**EXERCISE**: Check every line of the entries that follow, and copy the ones containing "your".

**RAW DATA**:
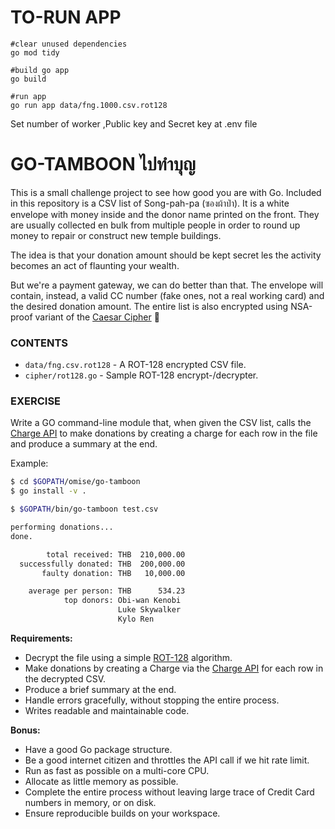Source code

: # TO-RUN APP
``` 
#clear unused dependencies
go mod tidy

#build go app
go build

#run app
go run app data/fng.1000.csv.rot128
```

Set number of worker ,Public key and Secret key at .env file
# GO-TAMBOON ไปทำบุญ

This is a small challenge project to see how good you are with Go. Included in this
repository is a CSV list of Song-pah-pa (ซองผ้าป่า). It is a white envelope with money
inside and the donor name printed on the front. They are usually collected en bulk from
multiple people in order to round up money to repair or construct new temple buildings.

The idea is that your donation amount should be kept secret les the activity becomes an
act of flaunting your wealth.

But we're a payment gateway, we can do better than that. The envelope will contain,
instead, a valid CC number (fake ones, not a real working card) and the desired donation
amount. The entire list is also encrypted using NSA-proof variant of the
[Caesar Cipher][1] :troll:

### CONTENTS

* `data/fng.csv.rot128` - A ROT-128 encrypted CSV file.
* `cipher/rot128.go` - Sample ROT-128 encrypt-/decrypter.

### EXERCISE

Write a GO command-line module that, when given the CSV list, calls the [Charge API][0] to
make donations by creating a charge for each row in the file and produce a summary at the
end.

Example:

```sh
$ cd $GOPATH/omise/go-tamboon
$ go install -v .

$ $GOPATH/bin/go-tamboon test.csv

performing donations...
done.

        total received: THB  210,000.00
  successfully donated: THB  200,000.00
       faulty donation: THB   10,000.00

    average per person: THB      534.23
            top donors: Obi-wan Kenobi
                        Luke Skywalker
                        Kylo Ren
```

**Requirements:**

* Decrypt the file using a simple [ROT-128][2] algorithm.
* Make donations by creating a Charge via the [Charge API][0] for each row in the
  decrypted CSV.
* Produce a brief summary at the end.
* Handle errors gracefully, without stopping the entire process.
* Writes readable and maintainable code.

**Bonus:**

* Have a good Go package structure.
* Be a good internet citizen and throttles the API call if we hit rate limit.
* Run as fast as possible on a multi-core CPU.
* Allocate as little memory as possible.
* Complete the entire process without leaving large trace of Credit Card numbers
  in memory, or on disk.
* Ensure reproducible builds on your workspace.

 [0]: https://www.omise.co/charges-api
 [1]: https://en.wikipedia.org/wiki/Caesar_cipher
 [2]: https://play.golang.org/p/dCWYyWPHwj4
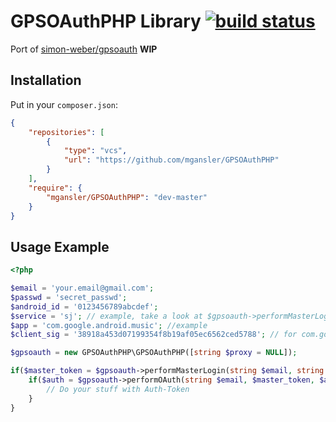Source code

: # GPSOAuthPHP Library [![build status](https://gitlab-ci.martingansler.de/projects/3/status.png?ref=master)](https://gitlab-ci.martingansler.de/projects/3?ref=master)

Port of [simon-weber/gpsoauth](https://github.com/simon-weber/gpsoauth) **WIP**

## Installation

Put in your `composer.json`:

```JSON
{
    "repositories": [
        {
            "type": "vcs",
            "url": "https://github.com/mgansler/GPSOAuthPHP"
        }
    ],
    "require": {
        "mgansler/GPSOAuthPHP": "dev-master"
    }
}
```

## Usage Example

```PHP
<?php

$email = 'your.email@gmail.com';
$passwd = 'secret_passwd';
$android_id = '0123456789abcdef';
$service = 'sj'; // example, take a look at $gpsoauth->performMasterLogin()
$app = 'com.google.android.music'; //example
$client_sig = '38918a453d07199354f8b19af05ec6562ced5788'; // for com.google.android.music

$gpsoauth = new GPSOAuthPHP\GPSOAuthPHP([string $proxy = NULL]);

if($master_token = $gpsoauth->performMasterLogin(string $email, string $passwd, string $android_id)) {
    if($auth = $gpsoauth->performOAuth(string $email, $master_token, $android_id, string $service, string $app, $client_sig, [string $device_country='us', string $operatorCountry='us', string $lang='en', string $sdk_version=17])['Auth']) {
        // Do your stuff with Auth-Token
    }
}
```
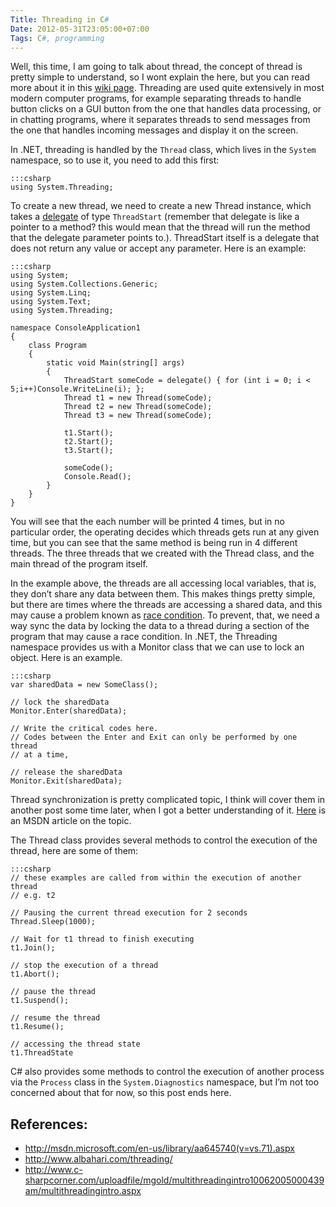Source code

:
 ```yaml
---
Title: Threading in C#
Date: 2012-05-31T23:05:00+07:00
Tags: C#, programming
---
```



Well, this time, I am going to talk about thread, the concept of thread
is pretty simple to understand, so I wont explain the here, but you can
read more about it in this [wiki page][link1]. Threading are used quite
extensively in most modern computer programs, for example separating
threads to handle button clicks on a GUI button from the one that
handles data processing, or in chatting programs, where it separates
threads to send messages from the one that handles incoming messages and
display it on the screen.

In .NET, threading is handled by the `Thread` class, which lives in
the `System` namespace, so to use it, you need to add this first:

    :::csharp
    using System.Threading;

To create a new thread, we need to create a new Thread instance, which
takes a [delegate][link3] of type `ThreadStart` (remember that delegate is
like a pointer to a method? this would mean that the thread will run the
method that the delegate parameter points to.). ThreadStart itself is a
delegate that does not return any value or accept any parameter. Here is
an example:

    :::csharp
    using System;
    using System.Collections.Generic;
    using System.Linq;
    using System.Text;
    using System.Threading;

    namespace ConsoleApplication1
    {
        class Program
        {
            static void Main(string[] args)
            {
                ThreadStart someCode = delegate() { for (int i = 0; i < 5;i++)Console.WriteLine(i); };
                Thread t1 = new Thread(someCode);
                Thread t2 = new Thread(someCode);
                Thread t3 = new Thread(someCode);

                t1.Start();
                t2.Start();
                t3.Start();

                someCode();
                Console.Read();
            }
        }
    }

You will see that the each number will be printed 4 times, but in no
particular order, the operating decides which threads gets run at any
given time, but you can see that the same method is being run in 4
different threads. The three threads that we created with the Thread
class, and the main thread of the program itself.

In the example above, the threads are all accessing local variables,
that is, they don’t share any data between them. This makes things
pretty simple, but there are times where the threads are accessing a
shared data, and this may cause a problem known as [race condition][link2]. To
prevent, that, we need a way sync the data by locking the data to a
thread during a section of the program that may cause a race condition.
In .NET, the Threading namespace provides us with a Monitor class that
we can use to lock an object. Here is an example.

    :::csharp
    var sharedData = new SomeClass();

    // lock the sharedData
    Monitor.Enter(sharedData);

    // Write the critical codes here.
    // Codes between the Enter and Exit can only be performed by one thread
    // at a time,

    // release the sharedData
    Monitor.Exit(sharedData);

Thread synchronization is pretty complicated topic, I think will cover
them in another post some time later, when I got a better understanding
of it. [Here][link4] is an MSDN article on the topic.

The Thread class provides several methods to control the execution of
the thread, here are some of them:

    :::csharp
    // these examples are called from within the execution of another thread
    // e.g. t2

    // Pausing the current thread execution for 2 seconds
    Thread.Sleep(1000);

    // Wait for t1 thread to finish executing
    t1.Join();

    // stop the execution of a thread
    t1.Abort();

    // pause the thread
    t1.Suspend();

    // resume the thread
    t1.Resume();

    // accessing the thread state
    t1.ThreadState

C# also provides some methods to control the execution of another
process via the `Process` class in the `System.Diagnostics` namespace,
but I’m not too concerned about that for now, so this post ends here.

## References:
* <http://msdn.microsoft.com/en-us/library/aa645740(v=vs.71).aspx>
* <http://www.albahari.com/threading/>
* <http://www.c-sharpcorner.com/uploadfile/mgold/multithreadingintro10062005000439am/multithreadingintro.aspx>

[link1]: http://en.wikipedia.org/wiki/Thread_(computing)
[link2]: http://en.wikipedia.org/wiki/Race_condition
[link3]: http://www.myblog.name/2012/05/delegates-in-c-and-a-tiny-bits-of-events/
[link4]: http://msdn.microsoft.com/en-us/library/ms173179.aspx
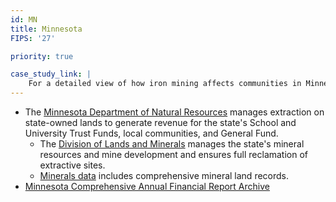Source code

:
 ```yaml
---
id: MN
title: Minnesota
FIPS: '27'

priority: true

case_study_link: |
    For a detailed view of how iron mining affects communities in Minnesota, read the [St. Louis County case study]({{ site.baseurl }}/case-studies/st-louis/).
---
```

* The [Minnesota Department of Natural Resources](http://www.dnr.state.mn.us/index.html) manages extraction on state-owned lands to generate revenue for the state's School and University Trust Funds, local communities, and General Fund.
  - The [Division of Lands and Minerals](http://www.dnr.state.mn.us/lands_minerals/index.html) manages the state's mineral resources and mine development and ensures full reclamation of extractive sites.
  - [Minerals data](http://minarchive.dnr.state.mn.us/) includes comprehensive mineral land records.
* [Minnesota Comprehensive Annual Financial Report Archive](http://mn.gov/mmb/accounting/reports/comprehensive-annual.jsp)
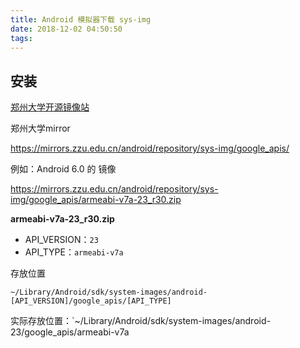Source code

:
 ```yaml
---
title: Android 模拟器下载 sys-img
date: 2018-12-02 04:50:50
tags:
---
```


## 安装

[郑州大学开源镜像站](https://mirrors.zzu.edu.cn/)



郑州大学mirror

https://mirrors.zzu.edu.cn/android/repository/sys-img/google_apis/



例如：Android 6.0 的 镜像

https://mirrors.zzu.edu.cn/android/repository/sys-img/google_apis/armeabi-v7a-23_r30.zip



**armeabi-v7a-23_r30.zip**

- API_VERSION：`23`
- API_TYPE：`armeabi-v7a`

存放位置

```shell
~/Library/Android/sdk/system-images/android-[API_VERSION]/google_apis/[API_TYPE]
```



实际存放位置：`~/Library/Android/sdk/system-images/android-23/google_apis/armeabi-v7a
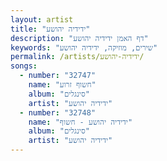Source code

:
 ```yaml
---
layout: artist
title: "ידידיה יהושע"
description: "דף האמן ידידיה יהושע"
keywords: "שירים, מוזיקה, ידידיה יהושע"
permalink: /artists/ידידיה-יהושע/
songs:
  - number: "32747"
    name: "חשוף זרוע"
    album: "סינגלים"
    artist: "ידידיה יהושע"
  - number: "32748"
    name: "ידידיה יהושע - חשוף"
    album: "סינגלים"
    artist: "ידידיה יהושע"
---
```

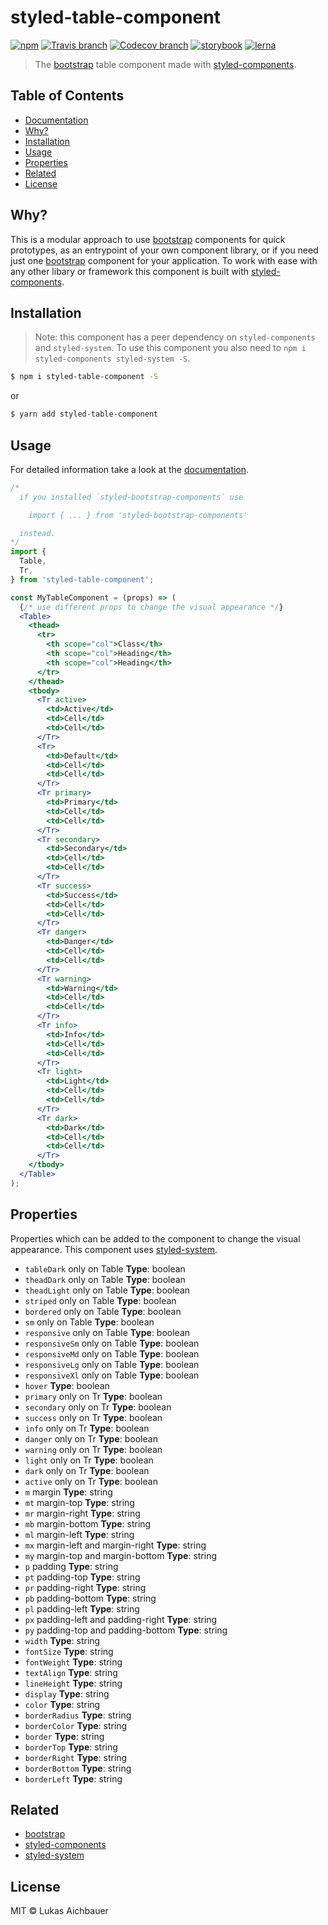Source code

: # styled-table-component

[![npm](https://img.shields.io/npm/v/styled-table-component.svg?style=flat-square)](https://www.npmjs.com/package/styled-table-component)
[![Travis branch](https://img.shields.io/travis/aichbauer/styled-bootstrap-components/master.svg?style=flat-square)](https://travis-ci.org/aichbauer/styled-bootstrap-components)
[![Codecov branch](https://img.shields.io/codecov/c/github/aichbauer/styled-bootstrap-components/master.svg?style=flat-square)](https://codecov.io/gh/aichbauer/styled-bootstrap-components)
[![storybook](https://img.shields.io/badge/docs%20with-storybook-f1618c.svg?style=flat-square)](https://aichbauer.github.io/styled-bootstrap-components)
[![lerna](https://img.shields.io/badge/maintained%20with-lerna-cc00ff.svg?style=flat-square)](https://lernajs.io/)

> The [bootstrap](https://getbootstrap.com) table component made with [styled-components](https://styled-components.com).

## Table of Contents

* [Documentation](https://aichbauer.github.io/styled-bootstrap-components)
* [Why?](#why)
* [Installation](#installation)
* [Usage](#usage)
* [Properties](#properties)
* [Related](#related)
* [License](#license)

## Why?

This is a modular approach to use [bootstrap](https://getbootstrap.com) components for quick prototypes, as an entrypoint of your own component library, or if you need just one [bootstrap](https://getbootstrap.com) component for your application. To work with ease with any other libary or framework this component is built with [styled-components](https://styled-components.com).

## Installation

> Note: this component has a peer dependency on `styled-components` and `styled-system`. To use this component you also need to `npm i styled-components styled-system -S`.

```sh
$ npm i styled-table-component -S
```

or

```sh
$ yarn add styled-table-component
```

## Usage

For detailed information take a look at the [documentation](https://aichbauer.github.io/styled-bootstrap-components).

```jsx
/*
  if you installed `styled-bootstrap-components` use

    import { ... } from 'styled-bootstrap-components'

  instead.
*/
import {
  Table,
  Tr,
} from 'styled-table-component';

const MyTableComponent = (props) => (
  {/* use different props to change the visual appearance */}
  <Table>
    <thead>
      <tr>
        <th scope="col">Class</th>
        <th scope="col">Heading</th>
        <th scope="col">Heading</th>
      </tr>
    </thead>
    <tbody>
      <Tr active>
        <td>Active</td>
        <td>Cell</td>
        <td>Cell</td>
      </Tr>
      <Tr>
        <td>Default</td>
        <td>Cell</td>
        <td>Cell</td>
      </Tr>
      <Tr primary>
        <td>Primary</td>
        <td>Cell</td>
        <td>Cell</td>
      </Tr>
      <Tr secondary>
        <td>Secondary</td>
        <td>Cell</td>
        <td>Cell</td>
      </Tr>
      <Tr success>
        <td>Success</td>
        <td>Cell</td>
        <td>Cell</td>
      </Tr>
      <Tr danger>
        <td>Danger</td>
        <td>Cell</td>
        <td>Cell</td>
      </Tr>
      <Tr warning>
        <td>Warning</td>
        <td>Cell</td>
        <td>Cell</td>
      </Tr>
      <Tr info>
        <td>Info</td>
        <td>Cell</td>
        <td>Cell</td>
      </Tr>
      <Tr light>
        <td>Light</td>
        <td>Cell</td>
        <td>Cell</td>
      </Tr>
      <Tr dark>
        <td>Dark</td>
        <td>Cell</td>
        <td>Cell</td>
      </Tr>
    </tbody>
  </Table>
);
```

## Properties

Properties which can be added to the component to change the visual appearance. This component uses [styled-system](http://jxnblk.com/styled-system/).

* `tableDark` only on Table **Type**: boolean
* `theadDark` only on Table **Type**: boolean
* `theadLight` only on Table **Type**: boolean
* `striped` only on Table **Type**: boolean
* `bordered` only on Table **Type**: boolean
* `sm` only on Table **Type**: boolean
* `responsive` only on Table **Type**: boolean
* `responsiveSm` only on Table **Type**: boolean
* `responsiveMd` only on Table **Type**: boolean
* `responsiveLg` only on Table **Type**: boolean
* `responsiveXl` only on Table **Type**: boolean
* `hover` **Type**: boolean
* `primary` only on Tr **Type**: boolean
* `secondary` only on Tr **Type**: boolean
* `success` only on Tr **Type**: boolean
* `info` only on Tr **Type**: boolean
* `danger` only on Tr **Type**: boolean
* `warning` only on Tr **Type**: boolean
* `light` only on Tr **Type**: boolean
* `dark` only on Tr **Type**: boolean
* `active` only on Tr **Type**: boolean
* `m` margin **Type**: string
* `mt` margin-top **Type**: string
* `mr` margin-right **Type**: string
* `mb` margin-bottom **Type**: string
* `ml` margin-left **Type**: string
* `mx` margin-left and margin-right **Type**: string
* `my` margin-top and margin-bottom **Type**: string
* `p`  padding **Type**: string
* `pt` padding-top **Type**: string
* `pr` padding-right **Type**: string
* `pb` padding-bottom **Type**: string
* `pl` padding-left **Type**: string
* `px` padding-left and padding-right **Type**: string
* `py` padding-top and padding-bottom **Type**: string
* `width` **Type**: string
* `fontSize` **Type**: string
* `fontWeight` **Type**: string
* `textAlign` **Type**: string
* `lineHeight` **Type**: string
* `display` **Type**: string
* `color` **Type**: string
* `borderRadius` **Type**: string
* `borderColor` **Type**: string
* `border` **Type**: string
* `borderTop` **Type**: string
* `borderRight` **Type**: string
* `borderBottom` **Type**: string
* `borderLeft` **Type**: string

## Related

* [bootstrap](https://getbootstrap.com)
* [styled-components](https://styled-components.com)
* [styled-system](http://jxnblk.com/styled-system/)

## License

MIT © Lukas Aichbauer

**RESULT OF THIS EXERCISE**:
The idea is that your donation amount should be kept secret les the activity becomes an
act of flaunting your wealth.
* Ensure reproducible builds on your workspace.
Put in your `composer.json`:
$email = 'your.email@gmail.com';
        // Do your stuff with Auth-Token
This is a modular approach to use [bootstrap](https://getbootstrap.com) components for quick prototypes, as an entrypoint of your own component library, or if you need just one [bootstrap](https://getbootstrap.com) component for your application. To work with ease with any other libary or framework this component is built with [styled-components](https://styled-components.com).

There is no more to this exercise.